Le président Kais Saied a donné, pour première mission, au nouveau chef du gouvernement, Ahmed Hanachi, de « poursuivre l’assainissement de l’administration tunisienne ». Une mission chère au Président de la République, puisqu’il la mentionne à chaque discours. Une obsession presque.
Néanmoins,deux problèmes se posent, au moins.
La première étant de définir en quoi consiste cette « purification » de notre administration. Instinctivement, on pourrait penser qu’il s’agirait d’écarter toutes les personnes issues des précédents gouvernements. Mais depuis deux ans que le Président en parle, ça aurait dû être fait, non? Entre le 25 juillet qui a impliqué un changement de gouvernement, les réformes constitutionnelles, les emprisonnements… Il ne doit plus rester grand monde.
D’ailleurs on évitera de souligner que cette « purification » tant désirée par Kais Saied a des allures de purge et de discrimination puisqu’elle n’obeit finalement à aucune autre règle que la malchance d’appartenir à un régime précédent.

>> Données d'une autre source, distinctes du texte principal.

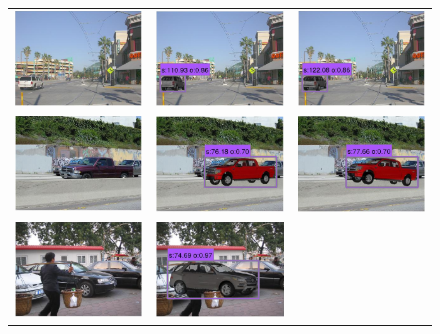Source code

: \documentclass[10pt,twocolumn,letterpaper]{article}
\begin{document}
\begin{figure}[h]
\setlength\tabcolsep{1pt}
\centering
\begin{tabular}{ccc}
  \includegraphics[width=0.22\linewidth]{supp/tuning_1a.png} &
  \includegraphics[width=0.22\linewidth]{supp/tuning_1b.png} & 
  \includegraphics[width=0.22\linewidth]{supp/tuning_1c.png}  \\
  \includegraphics[width=0.22\linewidth]{supp/tuning_2a.png} &
  \includegraphics[width=0.22\linewidth]{supp/tuning_2b.png} & 
  \includegraphics[width=0.22\linewidth]{supp/tuning_2c.png}  \\ 
  \includegraphics[width=0.22\linewidth]{supp/tuning_3a.png} &
  \includegraphics[width=0.22\linewidth]{supp/tuning_3b.png} & 

\end{tabular}
\end{figure}
\end{document}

Deuxième problème: le décalage entre les préoccupations du peuple et celle du Président. L’administration n’est pas le problème du peuple. Ce qui occupe les pensées de nos concitoyens, et comme partout d’ailleurs, c’est le pouvoir d’achat. L’inflation exponentielle des denrées alimentaires auxquelles s’ajoutent les pénuries de pain, de sucre, d’huile, de café et même… de coca-cola! Voilà ce qui plombe le moral du citoyen lambda. Sans compter les coupures d’eau et d’électricité.

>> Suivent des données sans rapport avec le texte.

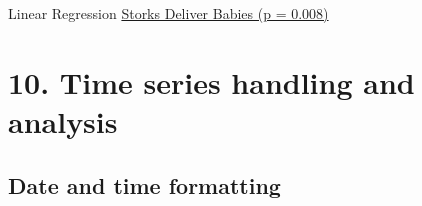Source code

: \documentclass[xcolor=table,           xcolor=dvipsnames]{beamer}\usepackage[]{graphicx}\usepackage[]{color}
\begin{document}

\begin{frame}[fragile]{Linear Regression}
\href{http://www.econ.queensu.ca/files/other/storks.pdf}{Storks Deliver Babies (p = 0.008)}
\end{frame}

\section{10. Time series handling and analysis}

\subsection{Date and time formatting}
\end{document}
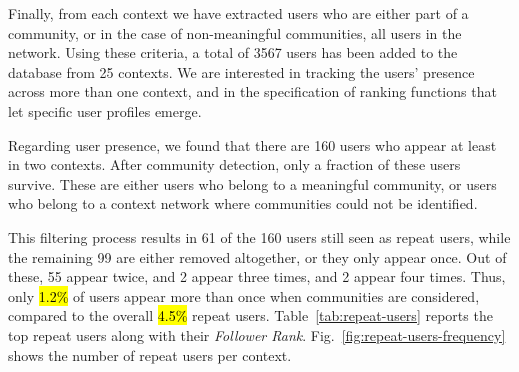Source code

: \documentclass[runningheads]{llncs}
\begin{document}
Finally, from each context we have extracted users who are either part of a community, or in the case of non-meaningful communities, all users in the network.
Using these criteria, a total of 3567 users has been added to the database from 25 contexts.
We are interested in tracking the users' presence across more than one context, and in the specification of ranking functions that let specific user profiles emerge.

Regarding user presence, we found that there are 160 users who appear at least in two contexts. 
After community detection, only a fraction of these users survive. 
These are either users who belong to a meaningful community, or users who belong to a context network where communities could not be identified.

This filtering process results in 61 of the 160 users still seen as repeat users, while the remaining 99 are either removed altogether, or they only appear once. 
Out of these, 55 appear twice, and 2 appear three times, and 2 appear four times. 
Thus, only \hl{1.2\%} of users appear more than once when communities are considered, compared to the overall \hl{4.5\%} repeat users.
%
Table~\ref{tab:repeat-users} reports the top repeat users along with their \textit{Follower Rank}.  
%
Fig.~\ref{fig:repeat-users-frequency} shows the number of repeat users per context. 
\end{document}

Face à ces problèmes concrets du quotidien, la seule réponse du Président est un retour dans le temps: « désormais les boulangers feront une seule variété de pain, la baguette blanche au prix unique de 190 millimes ».

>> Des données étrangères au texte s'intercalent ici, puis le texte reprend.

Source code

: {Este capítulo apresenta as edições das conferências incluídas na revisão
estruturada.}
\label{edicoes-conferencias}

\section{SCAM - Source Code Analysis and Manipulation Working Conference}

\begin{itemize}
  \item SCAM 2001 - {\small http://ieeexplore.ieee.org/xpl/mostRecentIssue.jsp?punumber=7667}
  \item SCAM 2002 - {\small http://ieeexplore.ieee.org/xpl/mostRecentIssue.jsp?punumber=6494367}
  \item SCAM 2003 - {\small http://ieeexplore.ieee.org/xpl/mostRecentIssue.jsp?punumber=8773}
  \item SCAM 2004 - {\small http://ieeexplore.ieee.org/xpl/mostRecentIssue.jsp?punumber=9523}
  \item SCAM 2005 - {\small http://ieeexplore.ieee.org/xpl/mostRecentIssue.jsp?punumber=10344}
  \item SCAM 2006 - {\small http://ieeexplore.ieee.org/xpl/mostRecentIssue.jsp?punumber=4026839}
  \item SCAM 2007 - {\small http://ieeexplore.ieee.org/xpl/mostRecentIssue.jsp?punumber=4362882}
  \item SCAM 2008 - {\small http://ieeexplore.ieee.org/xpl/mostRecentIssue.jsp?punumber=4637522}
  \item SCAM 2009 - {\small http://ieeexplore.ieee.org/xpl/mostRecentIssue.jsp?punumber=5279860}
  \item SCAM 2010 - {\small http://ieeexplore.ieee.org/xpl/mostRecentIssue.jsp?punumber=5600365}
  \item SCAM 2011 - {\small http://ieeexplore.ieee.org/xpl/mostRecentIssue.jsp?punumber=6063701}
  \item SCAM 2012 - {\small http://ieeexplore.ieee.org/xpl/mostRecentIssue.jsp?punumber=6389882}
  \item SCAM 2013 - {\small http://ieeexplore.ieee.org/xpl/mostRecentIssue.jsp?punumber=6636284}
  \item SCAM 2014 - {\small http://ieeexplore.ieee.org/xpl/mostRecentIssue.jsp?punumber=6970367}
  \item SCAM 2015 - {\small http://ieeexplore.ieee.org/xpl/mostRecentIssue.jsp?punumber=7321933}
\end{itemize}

Une solution spécieuse qui a due renverser le ministre de la santé de sa chaise, quand on sait qu’en moyenne 25% de la population souffre du diabète et autant d’hypertendus, et nécessite donc un pain aux farines complètes. Une « solution » qui met également un frein à l’économie locale, aux lois de la concurrence etc…
Quand bien même cette solution serait passagère, quelles sont les annonces qui nous garantissent que ce n’est qu’une question de temps? La Tunisie n’inspire plus confiance pour demander des prêts et l’accord avec le FMI est encore loin d’être conclu. Nous sommes dans une impasse, dont la solution n’est pas la purification de l’administration.
Alors qu’en 2011, se faisait partout entendre en Tunisie, » du pain et de l’eau mais plus de Ben Ali »… aujourd’hui, nous ne pourrons peut-être plus, prétendre à ce minimum vital.